1. Consider the following statements regarding the Reserve Bank of India's (RBI) proposal to compensate victims of online fraud: 1. The proposed compensation framework covers fraudulent transactions up to ₹50,000. 2. The victim and the bank will each bear 15% of the transaction value in case of fraud. 3. The remaining amount after the victim's and bank's share will be compensated from the Consolidated Fund of India. Which of the statements given above is/are correct?

  • A.1 and 2 only
  • B.2 only
  • C.1 and 3 only
  • D.1, 2 and 3
Show Answer

Answer: B

Statement 1 is INCORRECT: The RBI scheme aims to compensate for 65% of online frauds where the amount lost is less than ₹50,000, but the compensation is up to ₹25,000, not covering the entire ₹50,000. Statement 2 is CORRECT: Both the victim and the bank will bear 15% of the transaction value.

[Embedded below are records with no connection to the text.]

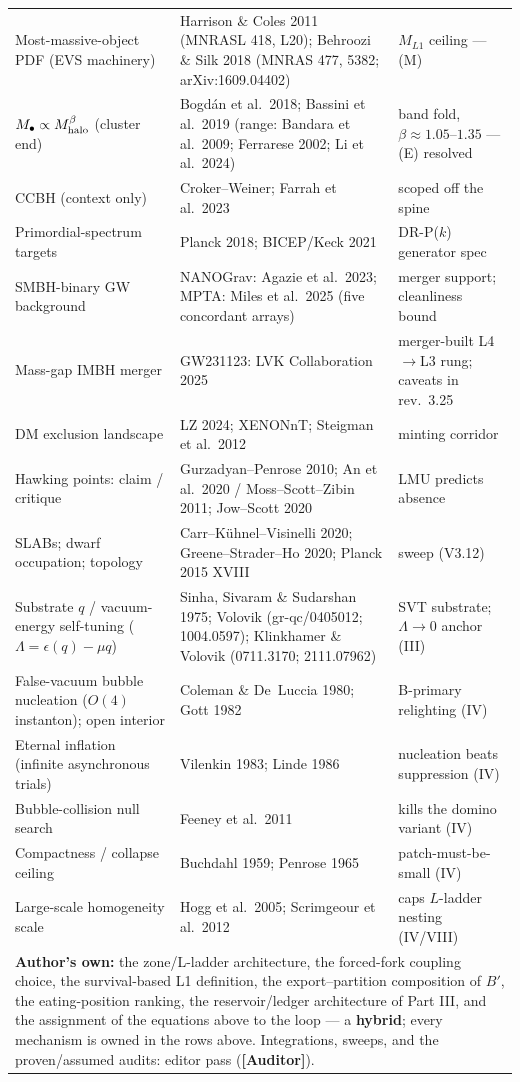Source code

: \documentclass[11pt]{article}
\newcommand{\Auditor}{\textbf{\textcolor{teal!55!black}{[Auditor]}}}
\begin{document}
\begin{small}
\begin{longtable}{p{}p{}p{}}
Most-massive-object PDF (EVS machinery) & Harrison \& Coles 2011 (MNRASL 418, L20); Behroozi \& Silk 2018 (MNRAS 477, 5382; arXiv:1609.04402) & $M_{L1}$ ceiling --- (M)\\
$M_\bullet\propto M_{\rm halo}^{\beta}$ (cluster end) & Bogd\'an et al.\ 2018; Bassini et al.\ 2019 (range: Bandara et al.\ 2009; Ferrarese 2002; Li et al.\ 2024) & band fold, $\beta\approx1.05$--$1.35$ --- (E) resolved\\
CCBH (context only) & Croker--Weiner; Farrah et al.\ 2023 & scoped off the spine\\
Primordial-spectrum targets & Planck 2018; BICEP/Keck 2021 & DR-P($k$) generator spec\\
SMBH-binary GW background & NANOGrav: Agazie et al.\ 2023; MPTA: Miles et al.\ 2025 (five concordant arrays) & merger support; cleanliness bound\\
Mass-gap IMBH merger & GW231123: LVK Collaboration 2025 & merger-built L4$\to$L3 rung; caveats in rev.\ 3.25\\
DM exclusion landscape & LZ 2024; XENONnT; Steigman et al.\ 2012 & minting corridor\\
Hawking points: claim / critique & Gurzadyan--Penrose 2010; An et al.\ 2020 / Moss--Scott--Zibin 2011; Jow--Scott 2020 & LMU predicts absence\\
SLABs; dwarf occupation; topology & Carr--K\"uhnel--Visinelli 2020; Greene--Strader--Ho 2020; Planck 2015 XVIII & sweep (V3.12)\\
Substrate $q$ / vacuum-energy self-tuning ($\Lambda=\epsilon(q)-\mu q$) & Sinha, Sivaram \& Sudarshan 1975; Volovik (gr-qc/0405012; 1004.0597); Klinkhamer \& Volovik (0711.3170; 2111.07962) & SVT substrate; $\Lambda\!\to\!0$ anchor (III)\\
False-vacuum bubble nucleation ($O(4)$ instanton); open interior & Coleman \& De~Luccia 1980; Gott 1982 & B-primary relighting (IV)\\
Eternal inflation (infinite asynchronous trials) & Vilenkin 1983; Linde 1986 & nucleation beats suppression (IV)\\
Bubble-collision null search & Feeney et al.\ 2011 & kills the domino variant (IV)\\
Compactness / collapse ceiling & Buchdahl 1959; Penrose 1965 & patch-must-be-small (IV)\\
Large-scale homogeneity scale & Hogg et al.\ 2005; Scrimgeour et al.\ 2012 & caps $L$-ladder nesting (IV/VIII)\\\midrule
\multicolumn{3}{p{0.95\textwidth}}{\textbf{Author's own:} the zone/L-ladder architecture, the forced-fork coupling choice, the survival-based L1 definition, the export--partition composition of $B'$, the eating-position ranking, the reservoir/ledger architecture of Part III, and the assignment of the equations above to the loop --- a \textbf{hybrid}; every mechanism is owned in the rows above. Integrations, sweeps, and the proven/assumed audits: editor pass (\Auditor).}\\\bottomrule
\end{longtable}\end{small}
\end{document}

Statement 3 is INCORRECT: The remaining amount will be paid from the RBI's Depositor Education and Awareness Fund, not the Consolidated Fund of India.

2. Which of the following statements best describes the purpose of the Depositor Education and Awareness Fund (DEAF) administered by the Reserve Bank of India (RBI)?

  • A.To provide insurance coverage to bank depositors against bank failures.
  • B.To promote financial literacy and awareness among depositors and compensate victims of certain online frauds.
  • C.To fund infrastructure projects related to the banking sector.
  • D.To provide loans to small and medium enterprises (SMEs) through banks.
Show Answer

Answer: B

The Depositor Education and Awareness Fund (DEAF) is used to promote financial literacy and awareness among depositors. According to the news, it is also used to compensate victims of certain online frauds, as proposed by the RBI. The other options are incorrect as they describe different functions or purposes not directly related to DEAF.

3. Which of the following Acts provides the legal framework for addressing cybercrimes in India, including online fraud?

  • A.The Banking Regulation Act, 1949
  • B.The Information Technology Act, 2000
  • C.The Payment and Settlement Systems Act, 2007
  • D.The Consumer Protection Act, 2019
Show Answer

Answer: B

The Information Technology Act, 2000 provides the legal framework for addressing cybercrimes in India. While other acts may have provisions related to banking or consumer protection, the IT Act specifically deals with offenses related to computers and networks, including online fraud.